What you will do - Below are records; report the number of lines among them that include the word "mathrm", and nothing further.

(Records contained in a dataset)
━━━━━━━━━━━━━━━━

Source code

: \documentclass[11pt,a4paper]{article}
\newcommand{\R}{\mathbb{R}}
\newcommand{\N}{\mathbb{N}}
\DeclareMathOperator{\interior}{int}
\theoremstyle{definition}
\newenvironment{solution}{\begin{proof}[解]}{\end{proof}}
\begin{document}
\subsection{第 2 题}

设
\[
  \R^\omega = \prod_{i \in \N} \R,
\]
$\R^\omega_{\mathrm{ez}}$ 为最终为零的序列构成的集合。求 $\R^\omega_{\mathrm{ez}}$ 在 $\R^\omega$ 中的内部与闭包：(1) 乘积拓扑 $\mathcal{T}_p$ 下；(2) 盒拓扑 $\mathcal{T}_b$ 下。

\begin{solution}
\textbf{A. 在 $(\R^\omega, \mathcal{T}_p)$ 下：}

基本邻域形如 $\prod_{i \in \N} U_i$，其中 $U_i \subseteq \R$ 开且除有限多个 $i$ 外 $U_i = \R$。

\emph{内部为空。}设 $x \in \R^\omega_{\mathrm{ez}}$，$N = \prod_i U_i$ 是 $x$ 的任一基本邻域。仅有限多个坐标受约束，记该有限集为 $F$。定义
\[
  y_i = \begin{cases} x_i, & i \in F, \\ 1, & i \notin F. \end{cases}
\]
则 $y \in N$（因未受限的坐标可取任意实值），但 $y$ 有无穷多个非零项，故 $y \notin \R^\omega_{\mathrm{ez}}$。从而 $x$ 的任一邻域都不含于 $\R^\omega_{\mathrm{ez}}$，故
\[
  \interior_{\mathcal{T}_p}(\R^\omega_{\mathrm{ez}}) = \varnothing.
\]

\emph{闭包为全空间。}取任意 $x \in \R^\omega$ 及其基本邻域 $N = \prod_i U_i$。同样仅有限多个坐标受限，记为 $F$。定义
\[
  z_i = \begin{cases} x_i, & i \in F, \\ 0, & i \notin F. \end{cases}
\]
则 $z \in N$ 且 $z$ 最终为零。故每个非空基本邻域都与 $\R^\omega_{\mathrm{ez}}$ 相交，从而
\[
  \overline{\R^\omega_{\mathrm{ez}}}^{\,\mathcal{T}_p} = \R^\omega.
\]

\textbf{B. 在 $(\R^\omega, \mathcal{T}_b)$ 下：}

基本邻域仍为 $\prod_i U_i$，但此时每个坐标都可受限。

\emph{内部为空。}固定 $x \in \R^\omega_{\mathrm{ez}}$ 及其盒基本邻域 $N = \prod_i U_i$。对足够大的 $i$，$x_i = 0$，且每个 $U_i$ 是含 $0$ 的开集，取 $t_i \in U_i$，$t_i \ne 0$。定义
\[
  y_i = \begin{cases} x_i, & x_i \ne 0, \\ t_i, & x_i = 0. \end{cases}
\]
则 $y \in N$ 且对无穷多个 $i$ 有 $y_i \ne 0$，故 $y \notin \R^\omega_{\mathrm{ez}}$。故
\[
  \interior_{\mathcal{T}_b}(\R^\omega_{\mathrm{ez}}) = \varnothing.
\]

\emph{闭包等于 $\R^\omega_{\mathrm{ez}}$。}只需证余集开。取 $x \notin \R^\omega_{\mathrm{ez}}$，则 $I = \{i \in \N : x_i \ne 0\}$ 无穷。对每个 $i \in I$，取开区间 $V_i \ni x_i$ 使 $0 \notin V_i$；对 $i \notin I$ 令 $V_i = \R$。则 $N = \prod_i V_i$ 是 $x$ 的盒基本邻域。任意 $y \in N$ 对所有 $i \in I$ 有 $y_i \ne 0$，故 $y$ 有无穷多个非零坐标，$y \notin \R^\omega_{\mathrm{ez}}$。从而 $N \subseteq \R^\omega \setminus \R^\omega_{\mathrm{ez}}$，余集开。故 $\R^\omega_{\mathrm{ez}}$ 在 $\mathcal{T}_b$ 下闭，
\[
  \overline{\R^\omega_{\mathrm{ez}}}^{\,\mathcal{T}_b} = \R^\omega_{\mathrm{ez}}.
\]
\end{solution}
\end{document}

━━━━━━━━━━━━━━━━

Reply to the task - 11